| Task item |
Every line holding the string "images" should be copied from the listing.

=== Dataset excerpts ===

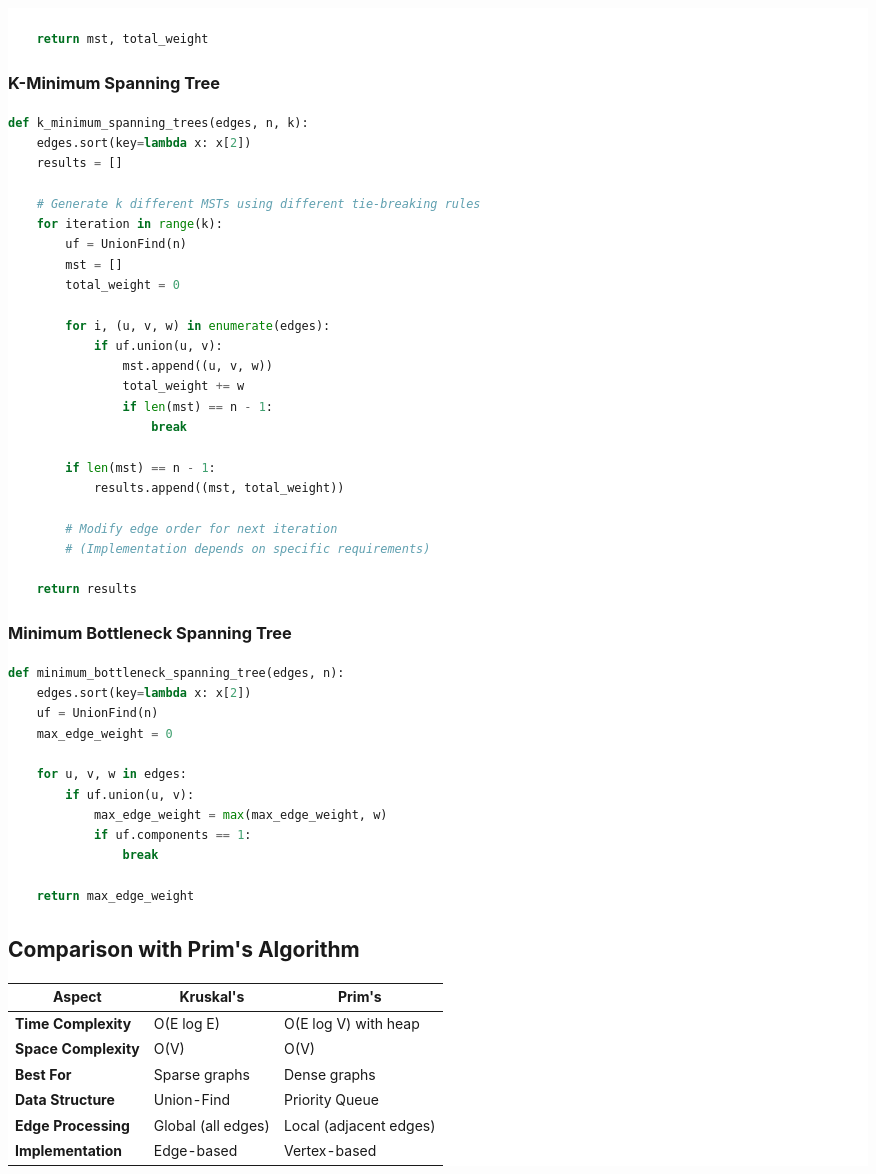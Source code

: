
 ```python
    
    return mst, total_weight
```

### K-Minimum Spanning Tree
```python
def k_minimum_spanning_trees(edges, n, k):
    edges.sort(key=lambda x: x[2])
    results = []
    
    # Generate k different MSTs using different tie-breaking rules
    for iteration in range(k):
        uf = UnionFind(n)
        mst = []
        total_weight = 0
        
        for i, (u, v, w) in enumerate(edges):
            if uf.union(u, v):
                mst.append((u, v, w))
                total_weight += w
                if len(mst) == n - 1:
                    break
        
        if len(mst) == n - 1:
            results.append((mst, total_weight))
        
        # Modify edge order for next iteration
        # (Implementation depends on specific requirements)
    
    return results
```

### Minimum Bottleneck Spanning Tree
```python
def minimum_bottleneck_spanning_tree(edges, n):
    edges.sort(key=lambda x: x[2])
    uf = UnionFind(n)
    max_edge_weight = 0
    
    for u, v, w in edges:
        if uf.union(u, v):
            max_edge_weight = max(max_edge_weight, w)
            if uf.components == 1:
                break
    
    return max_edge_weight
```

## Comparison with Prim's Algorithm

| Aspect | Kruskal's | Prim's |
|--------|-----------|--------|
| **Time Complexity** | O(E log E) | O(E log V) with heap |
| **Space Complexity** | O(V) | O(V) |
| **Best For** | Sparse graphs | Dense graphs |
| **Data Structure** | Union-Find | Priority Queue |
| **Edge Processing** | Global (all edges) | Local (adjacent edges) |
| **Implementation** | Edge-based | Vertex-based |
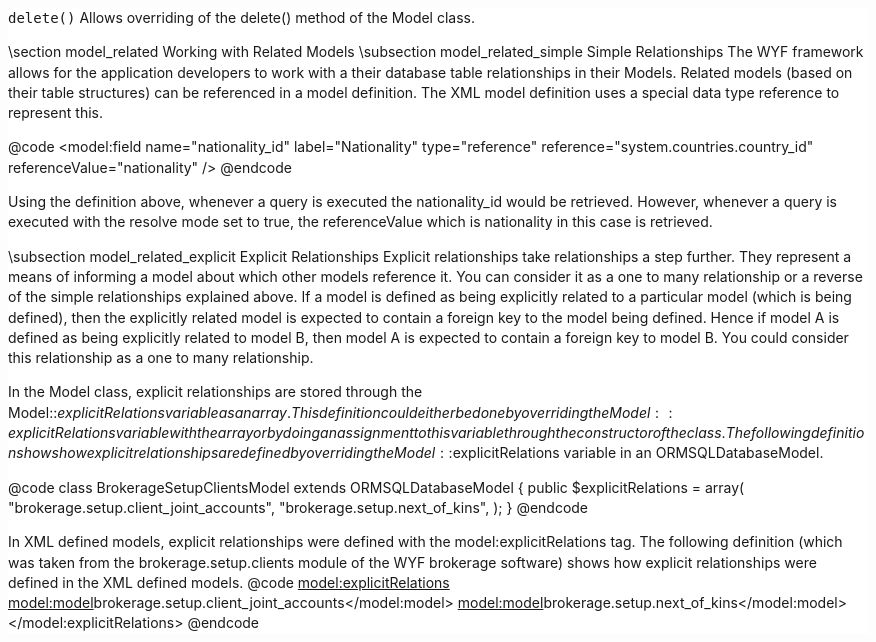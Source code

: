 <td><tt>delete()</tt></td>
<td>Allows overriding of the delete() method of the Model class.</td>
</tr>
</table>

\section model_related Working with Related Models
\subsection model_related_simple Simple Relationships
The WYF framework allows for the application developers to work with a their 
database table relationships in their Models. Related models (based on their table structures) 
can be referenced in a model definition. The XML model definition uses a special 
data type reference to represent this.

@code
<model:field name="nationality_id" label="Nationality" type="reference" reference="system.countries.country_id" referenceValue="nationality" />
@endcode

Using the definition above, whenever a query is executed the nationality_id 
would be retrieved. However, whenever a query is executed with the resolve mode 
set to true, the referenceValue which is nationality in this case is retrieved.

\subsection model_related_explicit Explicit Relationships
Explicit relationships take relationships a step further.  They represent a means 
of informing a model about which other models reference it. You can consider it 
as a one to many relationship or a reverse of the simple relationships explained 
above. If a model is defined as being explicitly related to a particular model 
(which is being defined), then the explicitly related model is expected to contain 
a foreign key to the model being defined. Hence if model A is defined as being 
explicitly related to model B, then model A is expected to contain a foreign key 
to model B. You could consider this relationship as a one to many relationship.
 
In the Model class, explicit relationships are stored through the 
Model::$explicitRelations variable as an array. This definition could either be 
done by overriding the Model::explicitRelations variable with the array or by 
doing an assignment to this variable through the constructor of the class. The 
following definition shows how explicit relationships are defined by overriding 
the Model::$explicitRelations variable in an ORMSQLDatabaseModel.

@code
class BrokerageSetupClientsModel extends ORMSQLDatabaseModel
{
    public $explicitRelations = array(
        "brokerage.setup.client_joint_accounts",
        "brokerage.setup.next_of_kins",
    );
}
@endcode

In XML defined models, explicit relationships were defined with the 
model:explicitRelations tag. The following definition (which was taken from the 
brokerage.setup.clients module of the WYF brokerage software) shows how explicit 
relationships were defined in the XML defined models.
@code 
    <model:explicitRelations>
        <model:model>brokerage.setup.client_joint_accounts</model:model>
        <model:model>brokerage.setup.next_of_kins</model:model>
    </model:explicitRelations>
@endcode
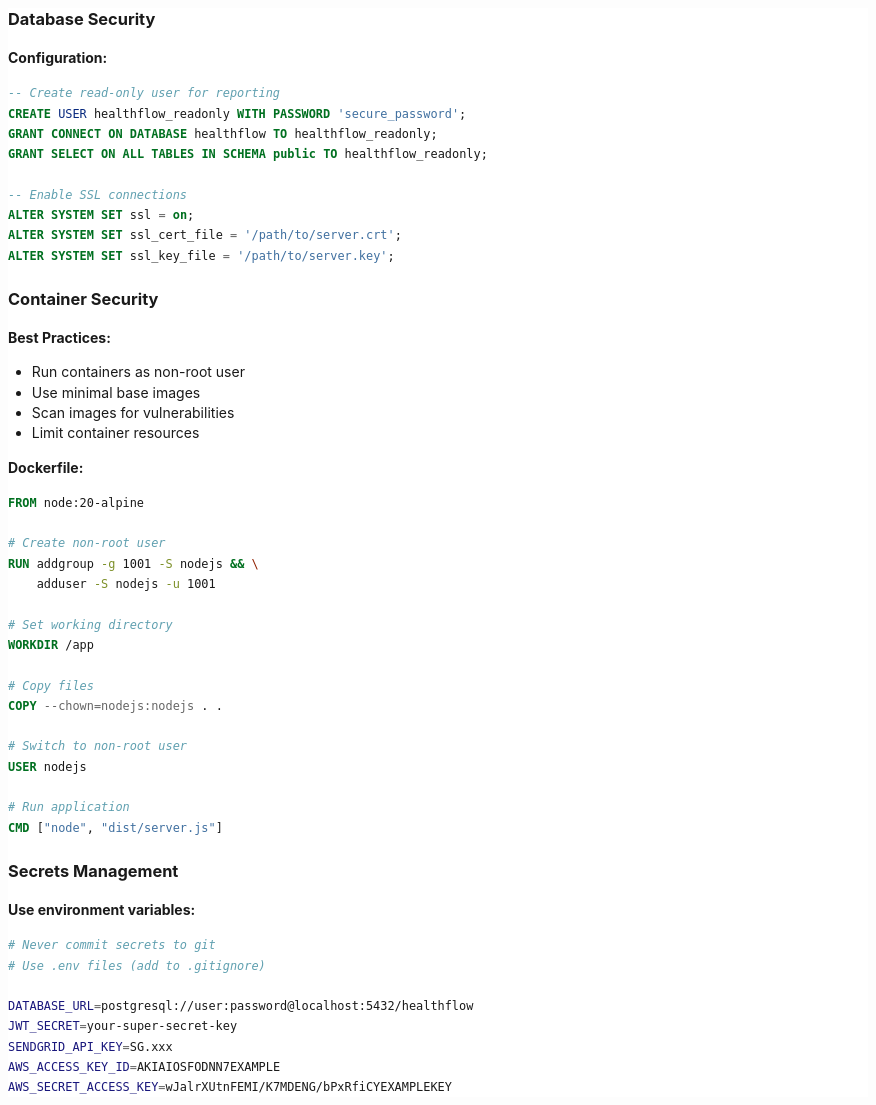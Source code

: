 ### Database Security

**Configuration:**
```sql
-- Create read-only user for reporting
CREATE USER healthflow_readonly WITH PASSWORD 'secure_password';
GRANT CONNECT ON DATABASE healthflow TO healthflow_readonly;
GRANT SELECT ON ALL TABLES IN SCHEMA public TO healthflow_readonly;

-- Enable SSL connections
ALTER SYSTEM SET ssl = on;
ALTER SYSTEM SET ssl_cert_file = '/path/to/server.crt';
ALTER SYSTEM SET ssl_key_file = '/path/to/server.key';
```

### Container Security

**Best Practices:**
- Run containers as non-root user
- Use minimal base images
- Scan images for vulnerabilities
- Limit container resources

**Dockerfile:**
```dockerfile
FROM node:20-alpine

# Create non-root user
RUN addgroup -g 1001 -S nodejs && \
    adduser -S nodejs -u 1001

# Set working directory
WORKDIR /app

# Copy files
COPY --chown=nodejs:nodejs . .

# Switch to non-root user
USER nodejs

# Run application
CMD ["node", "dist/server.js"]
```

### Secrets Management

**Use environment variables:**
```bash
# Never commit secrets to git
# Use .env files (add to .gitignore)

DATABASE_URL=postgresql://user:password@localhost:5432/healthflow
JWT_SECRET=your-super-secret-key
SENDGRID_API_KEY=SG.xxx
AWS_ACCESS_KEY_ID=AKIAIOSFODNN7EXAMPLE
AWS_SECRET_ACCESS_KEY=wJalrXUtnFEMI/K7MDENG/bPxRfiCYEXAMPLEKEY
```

===

| Answer space |
- Use minimal base images
- Scan images for vulnerabilities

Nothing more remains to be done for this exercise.